In my special report published by WorkCompCentral, "We're Beating Back Opioids - Now What?", I propose that claims payers and selected medical providers collaborate for the purpose of better success in treatment. This is particularly valuable for conservative care. The collaborations would allow each party to act on its own but to pool information. Periodically, analysts will dig into the database to report on the group’s experience on outcomes and costs.
The healthcare community, sometimes with the explicit support of health insurers, engages in collaborations to improve health outcomes. A Health Affairs article in 2011 is titled, "How a Regional Collaborative of Hospitals and Physicians in Michigan Cut Costs and Improved the Quality of Care." The article addresses surgical collaborations, for instance:
- Michigan BCBS has been supporting since 2006 a bariatric surgery data-sharing project involving 27 hospitals and some 7,000 patients a year.
- Its major general and vascular surgery collaboration recorded 50,000 patients a year.

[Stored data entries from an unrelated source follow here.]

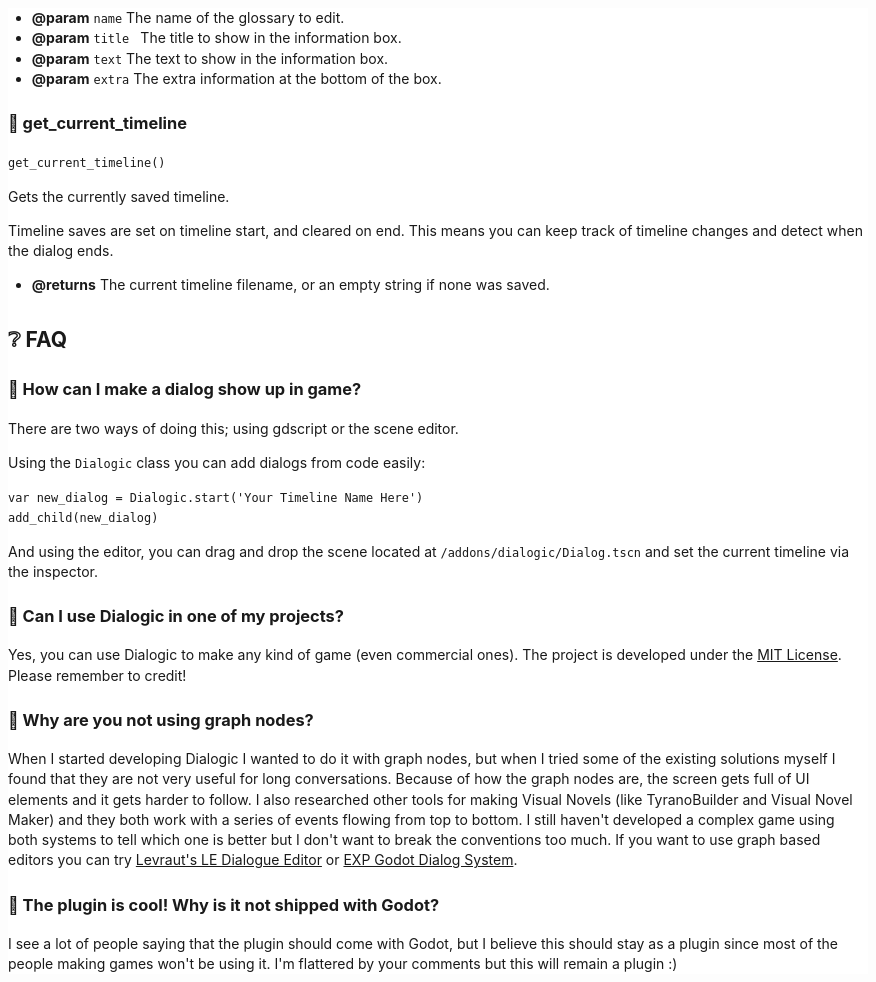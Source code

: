 - **@param** `name` The name of the glossary to edit.
- **@param** `title	` The title to show in the information box.
- **@param** `text` The text to show in the information box.
- **@param** `extra` The extra information at the bottom of the box.


### 🔶 get_current_timeline

```gdscript
get_current_timeline()
```

Gets the currently saved timeline.

Timeline saves are set on timeline start, and cleared on end. This means you can keep track of timeline changes and detect when the dialog ends.

- **@returns** The current timeline filename, or an empty string if none was saved.


## ❔ FAQ 

### 🔷 How can I make a dialog show up in game?
There are two ways of doing this; using gdscript or the scene editor.

Using the `Dialogic` class you can add dialogs from code easily:

```
var new_dialog = Dialogic.start('Your Timeline Name Here')
add_child(new_dialog)
```
And using the editor, you can drag and drop the scene located at `/addons/dialogic/Dialog.tscn` and set the current timeline via the inspector.

### 🔷 Can I use Dialogic in one of my projects?
Yes, you can use Dialogic to make any kind of game (even commercial ones). The project is developed under the [MIT License](https://github.com/coppolaemilio/dialogic/blob/master/LICENSE). Please remember to credit!


### 🔷 Why are you not using graph nodes?
When I started developing Dialogic I wanted to do it with graph nodes, but when I tried some of the existing solutions myself I found that they are not very useful for long conversations. Because of how the graph nodes are, the screen gets full of UI elements and it gets harder to follow. I also researched other tools for making Visual Novels (like TyranoBuilder and Visual Novel Maker) and they both work with a series of events flowing from top to bottom. I still haven't developed a complex game using both systems to tell which one is better but I don't want to break the conventions too much. 
If you want to use graph based editors you can try [Levraut's LE Dialogue Editor](https://levrault.itch.io/le-dialogue-editor) or [EXP Godot Dialog System](https://github.com/EXPWorlds/Godot-Dialog-System).


### 🔷 The plugin is cool! Why is it not shipped with Godot?
I see a lot of people saying that the plugin should come with Godot, but I believe this should stay as a plugin since most of the people making games won't be using it. I'm flattered by your comments but this will remain a plugin :)
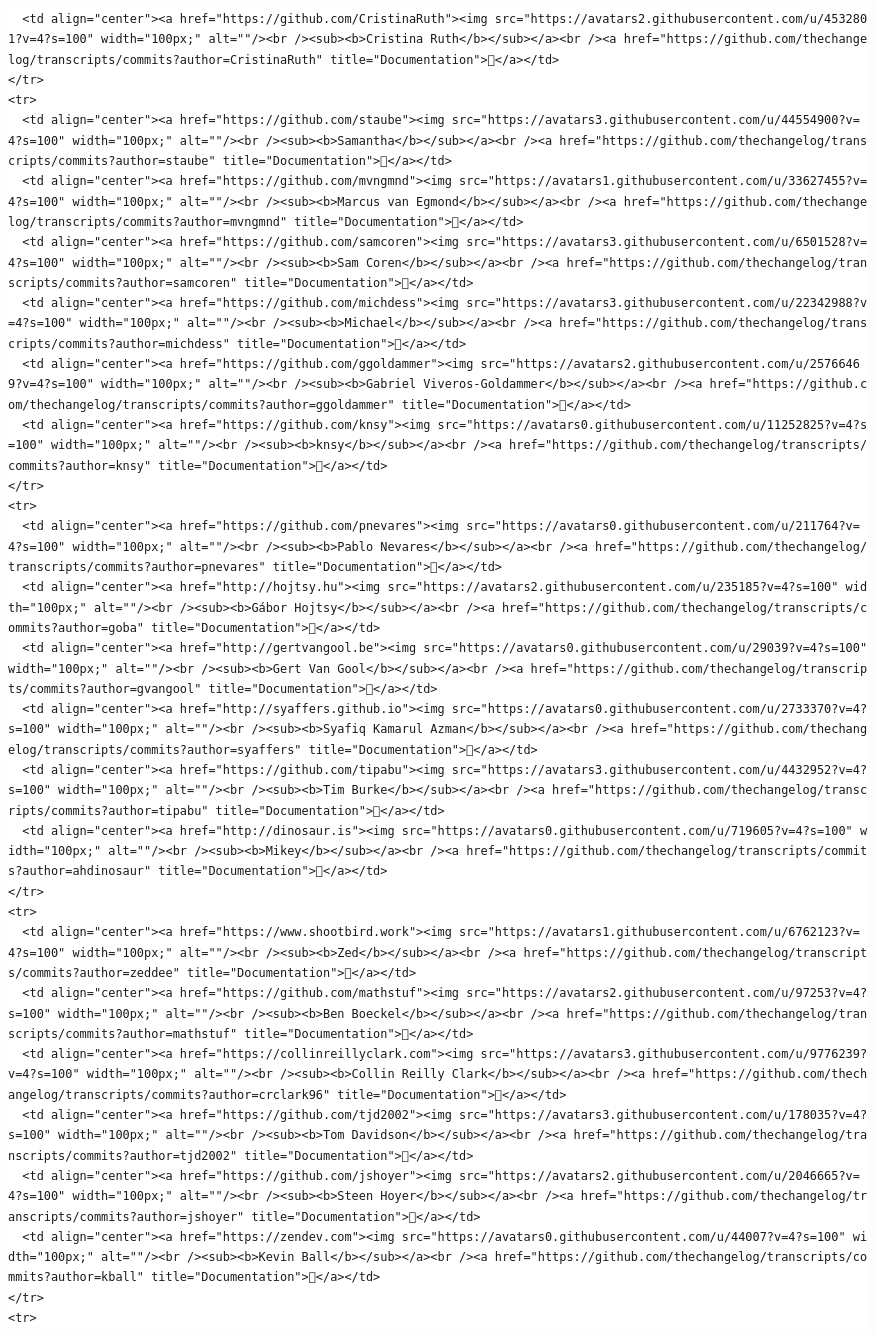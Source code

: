       <td align="center"><a href="https://github.com/CristinaRuth"><img src="https://avatars2.githubusercontent.com/u/4532801?v=4?s=100" width="100px;" alt=""/><br /><sub><b>Cristina Ruth</b></sub></a><br /><a href="https://github.com/thechangelog/transcripts/commits?author=CristinaRuth" title="Documentation">📖</a></td>
    </tr>
    <tr>
      <td align="center"><a href="https://github.com/staube"><img src="https://avatars3.githubusercontent.com/u/44554900?v=4?s=100" width="100px;" alt=""/><br /><sub><b>Samantha</b></sub></a><br /><a href="https://github.com/thechangelog/transcripts/commits?author=staube" title="Documentation">📖</a></td>
      <td align="center"><a href="https://github.com/mvngmnd"><img src="https://avatars1.githubusercontent.com/u/33627455?v=4?s=100" width="100px;" alt=""/><br /><sub><b>Marcus van Egmond</b></sub></a><br /><a href="https://github.com/thechangelog/transcripts/commits?author=mvngmnd" title="Documentation">📖</a></td>
      <td align="center"><a href="https://github.com/samcoren"><img src="https://avatars3.githubusercontent.com/u/6501528?v=4?s=100" width="100px;" alt=""/><br /><sub><b>Sam Coren</b></sub></a><br /><a href="https://github.com/thechangelog/transcripts/commits?author=samcoren" title="Documentation">📖</a></td>
      <td align="center"><a href="https://github.com/michdess"><img src="https://avatars3.githubusercontent.com/u/22342988?v=4?s=100" width="100px;" alt=""/><br /><sub><b>Michael</b></sub></a><br /><a href="https://github.com/thechangelog/transcripts/commits?author=michdess" title="Documentation">📖</a></td>
      <td align="center"><a href="https://github.com/ggoldammer"><img src="https://avatars2.githubusercontent.com/u/25766469?v=4?s=100" width="100px;" alt=""/><br /><sub><b>Gabriel Viveros-Goldammer</b></sub></a><br /><a href="https://github.com/thechangelog/transcripts/commits?author=ggoldammer" title="Documentation">📖</a></td>
      <td align="center"><a href="https://github.com/knsy"><img src="https://avatars0.githubusercontent.com/u/11252825?v=4?s=100" width="100px;" alt=""/><br /><sub><b>knsy</b></sub></a><br /><a href="https://github.com/thechangelog/transcripts/commits?author=knsy" title="Documentation">📖</a></td>
    </tr>
    <tr>
      <td align="center"><a href="https://github.com/pnevares"><img src="https://avatars0.githubusercontent.com/u/211764?v=4?s=100" width="100px;" alt=""/><br /><sub><b>Pablo Nevares</b></sub></a><br /><a href="https://github.com/thechangelog/transcripts/commits?author=pnevares" title="Documentation">📖</a></td>
      <td align="center"><a href="http://hojtsy.hu"><img src="https://avatars2.githubusercontent.com/u/235185?v=4?s=100" width="100px;" alt=""/><br /><sub><b>Gábor Hojtsy</b></sub></a><br /><a href="https://github.com/thechangelog/transcripts/commits?author=goba" title="Documentation">📖</a></td>
      <td align="center"><a href="http://gertvangool.be"><img src="https://avatars0.githubusercontent.com/u/29039?v=4?s=100" width="100px;" alt=""/><br /><sub><b>Gert Van Gool</b></sub></a><br /><a href="https://github.com/thechangelog/transcripts/commits?author=gvangool" title="Documentation">📖</a></td>
      <td align="center"><a href="http://syaffers.github.io"><img src="https://avatars0.githubusercontent.com/u/2733370?v=4?s=100" width="100px;" alt=""/><br /><sub><b>Syafiq Kamarul Azman</b></sub></a><br /><a href="https://github.com/thechangelog/transcripts/commits?author=syaffers" title="Documentation">📖</a></td>
      <td align="center"><a href="https://github.com/tipabu"><img src="https://avatars3.githubusercontent.com/u/4432952?v=4?s=100" width="100px;" alt=""/><br /><sub><b>Tim Burke</b></sub></a><br /><a href="https://github.com/thechangelog/transcripts/commits?author=tipabu" title="Documentation">📖</a></td>
      <td align="center"><a href="http://dinosaur.is"><img src="https://avatars0.githubusercontent.com/u/719605?v=4?s=100" width="100px;" alt=""/><br /><sub><b>Mikey</b></sub></a><br /><a href="https://github.com/thechangelog/transcripts/commits?author=ahdinosaur" title="Documentation">📖</a></td>
    </tr>
    <tr>
      <td align="center"><a href="https://www.shootbird.work"><img src="https://avatars1.githubusercontent.com/u/6762123?v=4?s=100" width="100px;" alt=""/><br /><sub><b>Zed</b></sub></a><br /><a href="https://github.com/thechangelog/transcripts/commits?author=zeddee" title="Documentation">📖</a></td>
      <td align="center"><a href="https://github.com/mathstuf"><img src="https://avatars2.githubusercontent.com/u/97253?v=4?s=100" width="100px;" alt=""/><br /><sub><b>Ben Boeckel</b></sub></a><br /><a href="https://github.com/thechangelog/transcripts/commits?author=mathstuf" title="Documentation">📖</a></td>
      <td align="center"><a href="https://collinreillyclark.com"><img src="https://avatars3.githubusercontent.com/u/9776239?v=4?s=100" width="100px;" alt=""/><br /><sub><b>Collin Reilly Clark</b></sub></a><br /><a href="https://github.com/thechangelog/transcripts/commits?author=crclark96" title="Documentation">📖</a></td>
      <td align="center"><a href="https://github.com/tjd2002"><img src="https://avatars3.githubusercontent.com/u/178035?v=4?s=100" width="100px;" alt=""/><br /><sub><b>Tom Davidson</b></sub></a><br /><a href="https://github.com/thechangelog/transcripts/commits?author=tjd2002" title="Documentation">📖</a></td>
      <td align="center"><a href="https://github.com/jshoyer"><img src="https://avatars2.githubusercontent.com/u/2046665?v=4?s=100" width="100px;" alt=""/><br /><sub><b>Steen Hoyer</b></sub></a><br /><a href="https://github.com/thechangelog/transcripts/commits?author=jshoyer" title="Documentation">📖</a></td>
      <td align="center"><a href="https://zendev.com"><img src="https://avatars0.githubusercontent.com/u/44007?v=4?s=100" width="100px;" alt=""/><br /><sub><b>Kevin Ball</b></sub></a><br /><a href="https://github.com/thechangelog/transcripts/commits?author=kball" title="Documentation">📖</a></td>
    </tr>
    <tr>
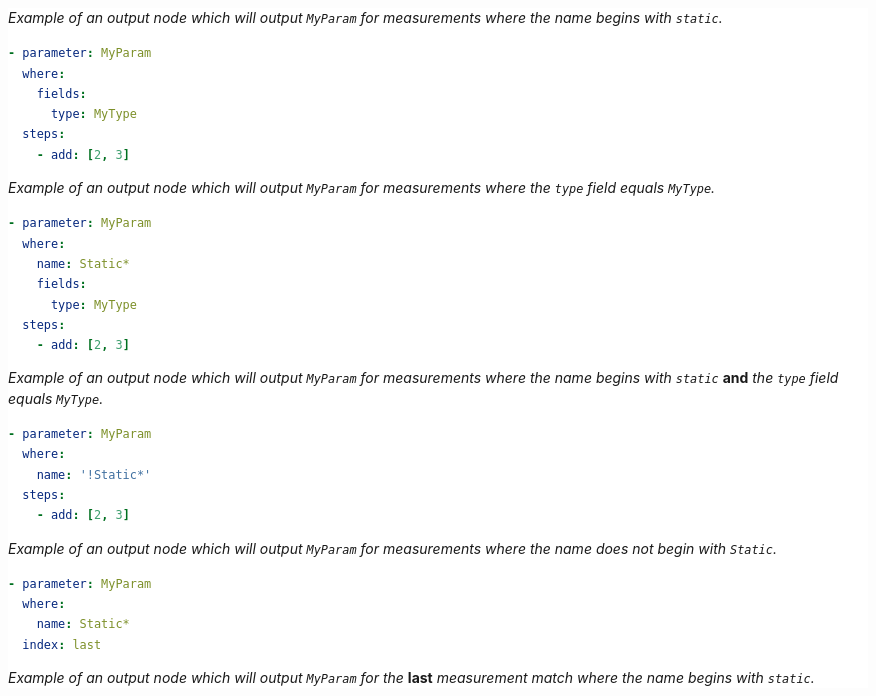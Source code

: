 _Example of an output node which will output `MyParam` for measurements where the name begins with `static`._

```yaml
- parameter: MyParam
  where:
    fields:
      type: MyType
  steps:
    - add: [2, 3]
```

_Example of an output node which will output `MyParam` for measurements where the `type` field equals `MyType`._

```yaml
- parameter: MyParam
  where:
    name: Static*
    fields:
      type: MyType
  steps:
    - add: [2, 3]
```

_Example of an output node which will output `MyParam` for measurements where the name begins with `static`_ **and** _the `type` field equals `MyType`._

```yaml
- parameter: MyParam
  where:
    name: '!Static*'
  steps:
    - add: [2, 3]
```

_Example of an output node which will output `MyParam` for measurements where the name does not begin with `Static`._

```yaml
- parameter: MyParam
  where:
    name: Static*
  index: last
```

_Example of an output node which will output `MyParam` for the_ **last** _measurement match where the name begins with `static`._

The article concludes that "results from the Michigan initiative suggest that hospitals participating in regional collaborative improvement programs improve far more quickly than they can on their own. Practice variation across hospitals and surgeons creates innumerable "natural experiments" for identifying what works and what doesn't.
Elsewhere, collaborations among independent medical providers have been noted in asthma, diabetes, surgery and congestive heart failure.
Another analysis of collaborations commented that "real improvements [in treatment] are likely to occur if the range of professionals responsible for providing a particular service are brought together to share their different knowledge and experiences, agree what improvements they would like to see, test these in practice and jointly learn from their results.
Claims payers need to help this cross-fertilization happen. Hard as it may seem, they need to "own" the need to build conservative care resources in their markets. Physicians don't understand conservative care; referral patterns are not set; and the providers of conservative care are often under-resourced. Claims payers need to step up.